We will live in the reality of life instead of in our hidden expectations of how we want to be treated. I want my kids to enter into the celebration of this day, to remember the life their mom lived and the character traits she desired to foster in them: kindness, compassion and love. Our character develops when we are stretched, and this day will stretch us.
[Editor’s note: Jason Tippetts is a minister in the Presbyterian Church in America and is the pastor of Westside PCA in Colorado Springs, Colorado. His wife, Kara, died on March 22, 2015 after a two-and-a-half year battle with breast cancer, which she chronicled in her book, The Hardest Peace.]
As Mother’s Day approached this year, I felt a great sense of dread and loss. Forty-nine days ago my wife, the mother of my four young children, died after a two-and-a-half year battle with cancer. I have been initiated into a club for whom this day causes more hurt than joy. It is not just the day itself, the actual 24 hours, but also the days leading up to it.
The celebrations of our “firsts” without Kara are hard, but it is not my place to ignore them because they are hard. Mother’s Day is hard for so many people, and I don’t fully claim to understand all who experience pain.
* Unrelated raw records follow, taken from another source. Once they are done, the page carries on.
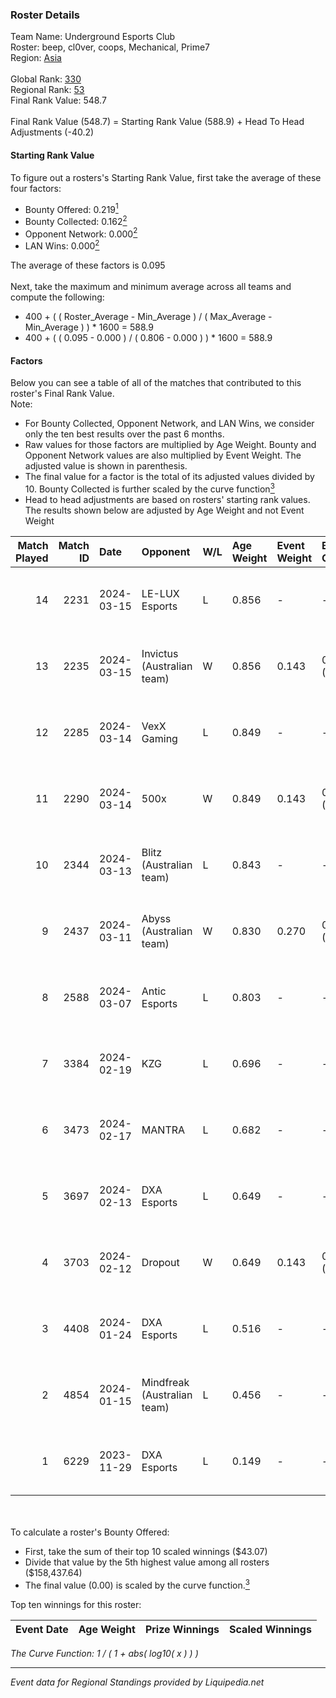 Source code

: ### Roster Details<br />
Team Name: Underground Esports Club<br />
Roster: beep, cl0ver, coops, Mechanical, Prime7<br />
Region: [Asia]( ../standings_asia.md)<br />
<br />
Global Rank: [330](../standings_global.md)<br />
Regional Rank: [53]( ../standings_asia.md)<br />
Final Rank Value:  548.7<br />
<br />
Final Rank Value (548.7) = Starting Rank Value (588.9) + Head To Head Adjustments (-40.2)<br />

#### Starting Rank Value<br />
To figure out a rosters's Starting Rank Value, first take the average of these four factors:<br />
- Bounty Offered: 0.219[<sup>1</sup>](#table2)
- Bounty Collected: 0.162[<sup>2</sup>](#table1)
- Opponent Network: 0.000[<sup>2</sup>](#table1)
- LAN Wins: 0.000[<sup>2</sup>](#table1)

The average of these factors is 0.095<br />
<br />
Next, take the maximum and minimum average across all teams and compute the following:<br />
- 400 + ( ( Roster_Average - Min_Average ) / ( Max_Average - Min_Average ) ) * 1600 = 588.9
- 400 + ( ( 0.095 - 0.000 ) / ( 0.806 - 0.000 ) ) * 1600 = 588.9


#### Factors<br />
Below you can see a table of all of the matches that contributed to this roster's Final Rank Value.<br />
Note:<br />

- For Bounty Collected, Opponent Network, and LAN Wins, we consider only the ten best results over the past 6 months.
- Raw values for those factors are multiplied by Age Weight. Bounty and Opponent Network values are also multiplied by Event Weight. The adjusted value is shown in parenthesis.
- The final value for a factor is the total of its adjusted values divided by 10. Bounty Collected is further scaled by the curve function[<sup>3</sup>](#curveFunction)
- Head to head adjustments are based on rosters' starting rank values. The results shown below are adjusted by Age Weight and not Event Weight
<span id="table1"></span><br />


| Match Played | Match ID | Date       | Opponent                    | W/L | Age Weight | Event Weight | Bounty Collected | Opponent Network | LAN Wins      | H2H Adj. | Roster                                     |
| -: | -: | :- | :- | :- | :- | :- | :- | :- | :- | -: | :- |
|           14 |     2231 | 2024-03-15 | LE-LUX Esports              | L   | 0.856      | -            | -                | -                | -             |   -11.14 | beep, cl0ver, coops, Mechanical, Prime7    |
|           13 |     2235 | 2024-03-15 | Invictus (Australian team)  | W   | 0.856      | 0.143        | 0.000 (0.000)    | 0.000 (0.000)    | false (0.000) |    11.26 | beep, cl0ver, coops, Mechanical, Prime7    |
|           12 |     2285 | 2024-03-14 | VexX Gaming                 | L   | 0.849      | -            | -                | -                | -             |    -6.27 | beep, cl0ver, coops, Mechanical, Prime7    |
|           11 |     2290 | 2024-03-14 | 500x                        | W   | 0.849      | 0.143        | 0.000 (0.000)    | 0.000 (0.000)    | false (0.000) |    11.63 | beep, cl0ver, coops, Mechanical, Prime7    |
|           10 |     2344 | 2024-03-13 | Blitz (Australian team)     | L   | 0.843      | -            | -                | -                | -             |   -15.54 | beeb, cl0ver, coops, Mechanical, Prime7    |
|            9 |     2437 | 2024-03-11 | Abyss (Australian team)     | W   | 0.830      | 0.270        | 0.000 (0.000)    | 0.000 (0.000)    | false (0.000) |     7.60 | beeb, cl0ver, coops, Mechanical, Prime7    |
|            8 |     2588 | 2024-03-07 | Antic Esports               | L   | 0.803      | -            | -                | -                | -             |   -11.54 | beeb, cl0ver, coops, Mechanical, Prime7    |
|            7 |     3384 | 2024-02-19 | KZG                         | L   | 0.696      | -            | -                | -                | -             |    -6.22 | beeb, cl0ver, coops, Mechanical, Prime7    |
|            6 |     3473 | 2024-02-17 | MANTRA                      | L   | 0.682      | -            | -                | -                | -             |    -7.84 | beeb, cl0ver, coops, Mechanical, Prime7    |
|            5 |     3697 | 2024-02-13 | DXA Esports                 | L   | 0.649      | -            | -                | -                | -             |    -6.20 | beeb, cl0ver, coops, Poccket, Prime7       |
|            4 |     3703 | 2024-02-12 | Dropout                     | W   | 0.649      | 0.143        | 0.000 (0.000)    | 0.000 (0.000)    | false (0.000) |     5.44 | beeb, cl0ver, coops, Poccket, Prime7       |
|            3 |     4408 | 2024-01-24 | DXA Esports                 | L   | 0.516      | -            | -                | -                | -             |    -4.72 | beeb, cl0ver, coops, Mechanical, Prime7    |
|            2 |     4854 | 2024-01-15 | Mindfreak (Australian team) | L   | 0.456      | -            | -                | -                | -             |    -5.29 | beeb, cl0ver, coops, Mechanical, Prime7    |
|            1 |     6229 | 2023-11-29 | DXA Esports                 | L   | 0.149      | -            | -                | -                | -             |    -1.42 | cl0ver, coops, Mechanical, Michael, Prime7 |

<br />
<span id="table2"></span><br />
To calculate a roster's Bounty Offered:<br />

- First, take the sum of their top 10 scaled winnings ($43.07)
- Divide that value by the 5th highest value among all rosters ($158,437.64)
- The final value (0.00) is scaled by the curve function.[<sup>3</sup>](#curveFunction)

Top ten winnings for this roster:<br />

| Event Date | Age Weight | Prize Winnings | Scaled Winnings |
| :- | -: | :- | :- |


<span id="curveFunction"></span>_The Curve Function: 1 / ( 1 + abs( log10( x ) ) )_<br />

---
_Event data for Regional Standings provided by Liquipedia.net_<br />
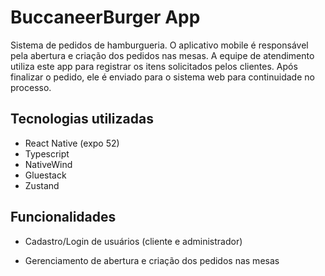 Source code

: # BuccaneerBurger App

Sistema de pedidos de hamburgueria. O aplicativo mobile é responsável pela abertura e criação dos pedidos nas mesas. A equipe de atendimento utiliza este app para registrar os itens solicitados pelos clientes. Após finalizar o pedido, ele é enviado para o sistema web para continuidade no processo.


 ## Tecnologias utilizadas
- React Native (expo 52)
- Typescript
- NativeWind
- Gluestack
- Zustand

## Funcionalidades
- Cadastro/Login de usuários (cliente e administrador)

- Gerenciamento de abertura e criação dos pedidos nas mesas
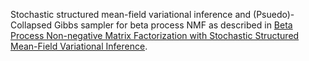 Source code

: Stochastic structured mean-field variational inference and (Psuedo)-Collapsed Gibbs sampler for beta process NMF as described in [Beta Process Non-negative Matrix Factorization with Stochastic Structured Mean-Field Variational Inference](http://arxiv.org/abs/1411.1804).

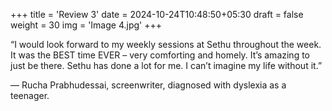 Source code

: +++
title = 'Review 3'
date = 2024-10-24T10:48:50+05:30
draft = false
weight = 30
img = 'Image 4.jpg'
+++

“I would look forward to my weekly sessions at Sethu throughout the week. It was the BEST time EVER – very comforting and homely. It’s amazing to just be there. Sethu has done a lot for me. I can’t imagine my life without it.”

&mdash; Rucha Prabhudessai, screenwriter, diagnosed with dyslexia as a teenager.
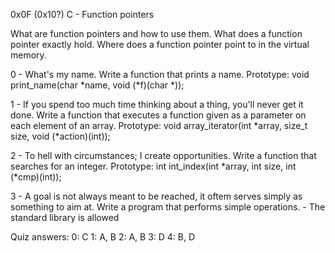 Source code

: 0x0F (0x10?) C - Function pointers

What are function pointers and how to use them.
What does a function pointer exactly hold.
Where does a function pointer point to in the virtual memory.

0 - What's my name.
	Write a function that prints a name.
	Prototype: void print_name(char *name, void (*f)(char *));

1 - If you spend too much time thinking about a thing, you'll never get it done.
	Write a function that executes a function given as a parameter on each element of an array.
	Prototype: void array_iterator(int *array, size_t size, void (*action)(int));

2 - To hell with circumstances; I create opportunities.
	Write a function that searches for an integer.
	Prototype: int int_index(int *array, int size, int (*cmp)(int));

3 - A goal is not always meant to be reached, it oftem serves simply as something to aim at.
	Write a program that performs simple operations.
	- The standard library is allowed

Quiz answers:
0: C
1: A, B
2: A, B
3: D
4: B, D
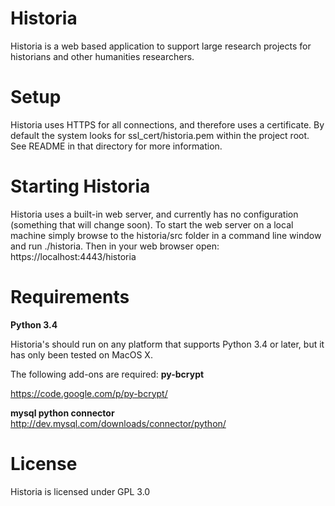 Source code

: # Historia
Historia is a web based application to support large research projects for historians and other humanities researchers.

Setup
=====
Historia uses HTTPS for all connections, and therefore uses a certificate. By default the system looks for ssl_cert/historia.pem within the project root.  See README in that directory for more information.

Starting Historia
=================
Historia uses a built-in web server, and currently has no configuration (something that will change soon). To start the web server on a local machine simply browse to the historia/src folder in a command line window and run ./historia.  Then in your web browser open: https://localhost:4443/historia

Requirements
============
**Python 3.4**

Historia's should run on any platform that supports Python 3.4 or later, but it has only been tested on MacOS X. 

The following add-ons are required:
**py-bcrypt**

https://code.google.com/p/py-bcrypt/

**mysql python connector**
http://dev.mysql.com/downloads/connector/python/

License
=======
Historia is licensed under GPL 3.0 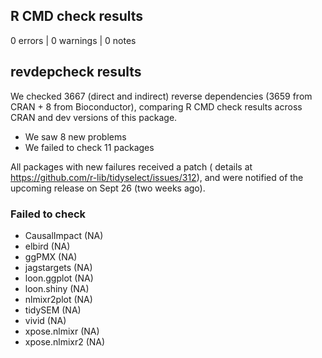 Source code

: ## R CMD check results

0 errors | 0 warnings | 0 notes

## revdepcheck results

We checked 3667 (direct and indirect) reverse dependencies (3659 from CRAN + 8 from Bioconductor), comparing R CMD check results across CRAN and dev versions of this package.

 * We saw 8 new problems
 * We failed to check 11 packages

All packages with new failures received a patch (
details at https://github.com/r-lib/tidyselect/issues/312), and were notified of the upcoming release on Sept 26 (two weeks ago).

### Failed to check

* CausalImpact  (NA)
* elbird        (NA)
* ggPMX         (NA)
* jagstargets   (NA)
* loon.ggplot   (NA)
* loon.shiny    (NA)
* nlmixr2plot   (NA)
* tidySEM       (NA)
* vivid         (NA)
* xpose.nlmixr  (NA)
* xpose.nlmixr2 (NA)

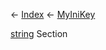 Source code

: ← [Index](Api-Index) ← [MyIniKey](VRage.Game.ModAPI.Ingame.Utilities.MyIniKey)

[string](System.String) Section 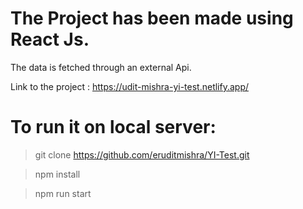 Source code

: # The Project has been made using React Js.

The data is fetched through an external Api.

Link to the project : https://udit-mishra-yi-test.netlify.app/

# To run it on local server:

> git clone https://github.com/eruditmishra/YI-Test.git

> npm install

> npm run start
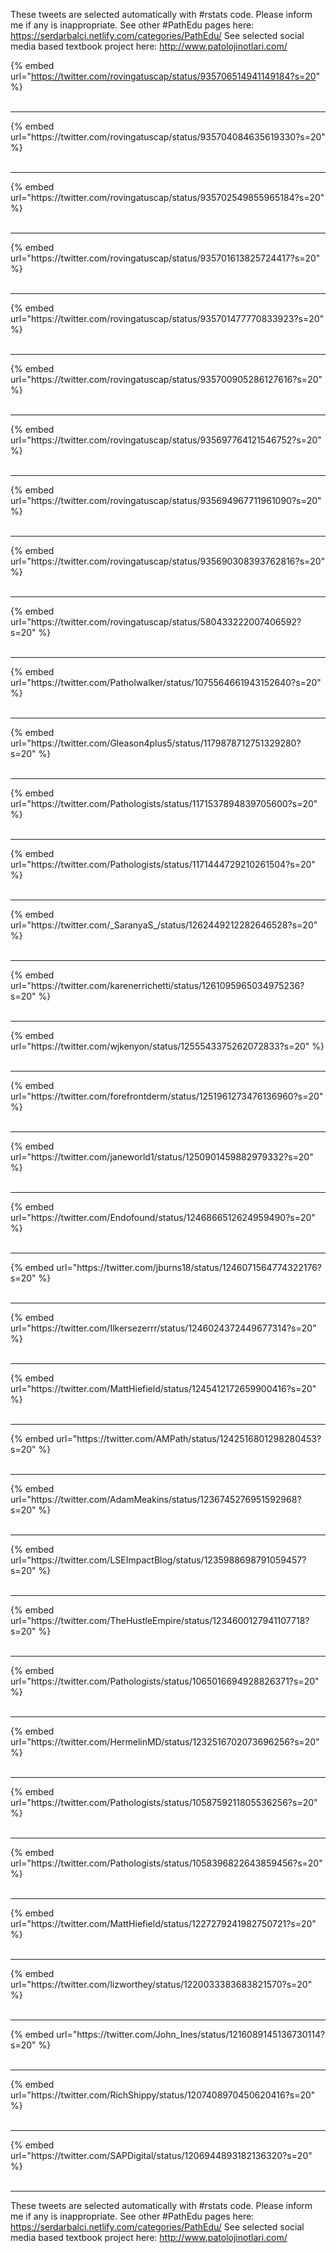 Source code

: 

These tweets are selected automatically with #rstats code. Please inform me if any is inappropriate.
See other #PathEdu pages here: https://serdarbalci.netlify.com/categories/PathEdu/ 
See selected social media based textbook project here: http://www.patolojinotlari.com/

{% embed url="https://twitter.com/rovingatuscap/status/935706514941149184?s=20" %}<br>
<br>
<hr>
{% embed url="https://twitter.com/rovingatuscap/status/935704084635619330?s=20" %}<br>
<br>
<hr>
{% embed url="https://twitter.com/rovingatuscap/status/935702549855965184?s=20" %}<br>
<br>
<hr>
{% embed url="https://twitter.com/rovingatuscap/status/935701613825724417?s=20" %}<br>
<br>
<hr>
{% embed url="https://twitter.com/rovingatuscap/status/935701477770833923?s=20" %}<br>
<br>
<hr>
{% embed url="https://twitter.com/rovingatuscap/status/935700905286127616?s=20" %}<br>
<br>
<hr>
{% embed url="https://twitter.com/rovingatuscap/status/935697764121546752?s=20" %}<br>
<br>
<hr>
{% embed url="https://twitter.com/rovingatuscap/status/935694967711961090?s=20" %}<br>
<br>
<hr>
{% embed url="https://twitter.com/rovingatuscap/status/935690308393762816?s=20" %}<br>
<br>
<hr>
{% embed url="https://twitter.com/rovingatuscap/status/580433222007406592?s=20" %}<br>
<br>
<hr>
{% embed url="https://twitter.com/Patholwalker/status/1075564661943152640?s=20" %}<br>
<br>
<hr>
{% embed url="https://twitter.com/Gleason4plus5/status/1179878712751329280?s=20" %}<br>
<br>
<hr>
{% embed url="https://twitter.com/Pathologists/status/1171537894839705600?s=20" %}<br>
<br>
<hr>
{% embed url="https://twitter.com/Pathologists/status/1171444729210261504?s=20" %}<br>
<br>
<hr>
{% embed url="https://twitter.com/_SaranyaS_/status/1262449212282646528?s=20" %}<br>
<br>
<hr>
{% embed url="https://twitter.com/karenerrichetti/status/1261095965034975236?s=20" %}<br>
<br>
<hr>
{% embed url="https://twitter.com/wjkenyon/status/1255543375262072833?s=20" %}<br>
<br>
<hr>
{% embed url="https://twitter.com/forefrontderm/status/1251961273476136960?s=20" %}<br>
<br>
<hr>
{% embed url="https://twitter.com/janeworld1/status/1250901459882979332?s=20" %}<br>
<br>
<hr>
{% embed url="https://twitter.com/Endofound/status/1246866512624959490?s=20" %}<br>
<br>
<hr>
{% embed url="https://twitter.com/jburns18/status/1246071564774322176?s=20" %}<br>
<br>
<hr>
{% embed url="https://twitter.com/Ilkersezerrr/status/1246024372449677314?s=20" %}<br>
<br>
<hr>
{% embed url="https://twitter.com/MattHiefield/status/1245412172659900416?s=20" %}<br>
<br>
<hr>
{% embed url="https://twitter.com/AMPath/status/1242516801298280453?s=20" %}<br>
<br>
<hr>
{% embed url="https://twitter.com/AdamMeakins/status/1236745276951592968?s=20" %}<br>
<br>
<hr>
{% embed url="https://twitter.com/LSEImpactBlog/status/1235988698791059457?s=20" %}<br>
<br>
<hr>
{% embed url="https://twitter.com/TheHustleEmpire/status/1234600127941107718?s=20" %}<br>
<br>
<hr>
{% embed url="https://twitter.com/Pathologists/status/1065016694928826371?s=20" %}<br>
<br>
<hr>
{% embed url="https://twitter.com/HermelinMD/status/1232516702073696256?s=20" %}<br>
<br>
<hr>
{% embed url="https://twitter.com/Pathologists/status/1058759211805536256?s=20" %}<br>
<br>
<hr>
{% embed url="https://twitter.com/Pathologists/status/1058396822643859456?s=20" %}<br>
<br>
<hr>
{% embed url="https://twitter.com/MattHiefield/status/1227279241982750721?s=20" %}<br>
<br>
<hr>
{% embed url="https://twitter.com/lizworthey/status/1220033383683821570?s=20" %}<br>
<br>
<hr>
{% embed url="https://twitter.com/John_Ines/status/1216089145136730114?s=20" %}<br>
<br>
<hr>
{% embed url="https://twitter.com/RichShippy/status/1207408970450620416?s=20" %}<br>
<br>
<hr>
{% embed url="https://twitter.com/SAPDigital/status/1206944893182136320?s=20" %}<br>
<br>
<hr>


These tweets are selected automatically with #rstats code. Please inform me if any is inappropriate.
See other #PathEdu pages here: https://serdarbalci.netlify.com/categories/PathEdu/ 
See selected social media based textbook project here: http://www.patolojinotlari.com/

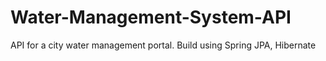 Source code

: # Water-Management-System-API
API for a city water management portal. Build using Spring JPA, Hibernate

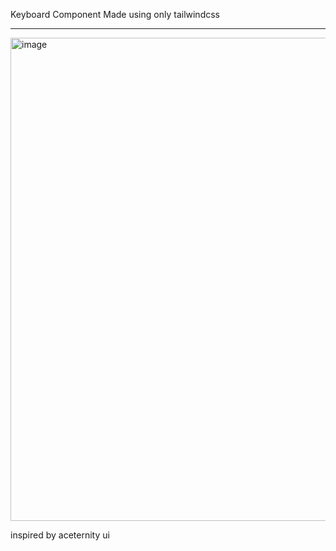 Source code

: Keyboard  Component Made using only tailwindcss
<hr/>
<img width="1421" height="773" alt="image" src="https://github.com/user-attachments/assets/73af2beb-82ad-4dc7-a7a9-4f4110004489" />

inspired by aceternity ui
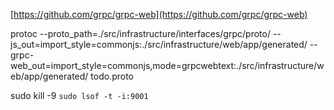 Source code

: [https://github.com/grpc/grpc-web](https://github.com/grpc/grpc-web)

protoc   --proto_path=./src/infrastructure/interfaces/grpc/proto/   --js_out=import_style=commonjs:./src/infrastructure/web/app/generated/ --grpc-web_out=import_style=commonjs,mode=grpcwebtext:./src/infrastructure/web/app/generated/ todo.proto

sudo kill -9 `sudo lsof -t -i:9001` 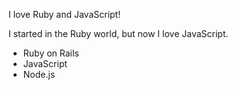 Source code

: I love Ruby and JavaScript!

I started in the Ruby world, but now I love JavaScript.

* Ruby on Rails
* JavaScript
* Node.js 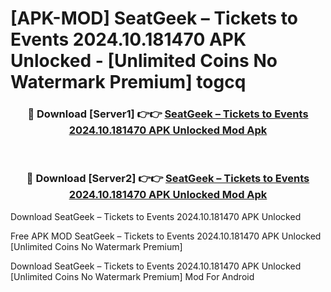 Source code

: # [APK-MOD] SeatGeek – Tickets to Events 2024.10.181470 APK Unlocked - [Unlimited Coins No Watermark Premium] togcq



<div align="center">
<h3>🔴 Download [Server1] 👉👉 <a href="https://momento.my/?title=SeatGeek_–_Tickets_to_Events_2024.10.181470_APK_Unlocked">SeatGeek – Tickets to Events 2024.10.181470 APK Unlocked Mod Apk</a></h3><br>

<h3>🔴 Download [Server2] 👉👉 <a href="https://momento.my/?title=SeatGeek_–_Tickets_to_Events_2024.10.181470_APK_Unlocked">SeatGeek – Tickets to Events 2024.10.181470 APK Unlocked Mod Apk</a></h3>
</div>



Download SeatGeek – Tickets to Events 2024.10.181470 APK Unlocked 

Free APK MOD SeatGeek – Tickets to Events 2024.10.181470 APK Unlocked [Unlimited Coins No Watermark Premium]

Download SeatGeek – Tickets to Events 2024.10.181470 APK Unlocked [Unlimited Coins No Watermark Premium] Mod For Android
We enter this Mother’s Day as a family of five and not six. It’s as if we’re in a play where the lead actor is missing but the play goes on, as if the story still makes sense in their absence. We move towards this day missing the one we desire to serve and love. And it hurts.
Many kids make a Mother’s Day gift at school and bring it proudly home. For years I have been the one to help hide the already cracked clay picture frame or the painted ceramic dish that proudly says “Happy Mother’s Day. I love you, Mom.” This year has been different.
My preparation for this day began with giving our kids the freedom to make a craft or not, to make a gift for me or someone else who loves them, or even to skip that day of school. Each of my kids differed in their choice but they all made an active choice.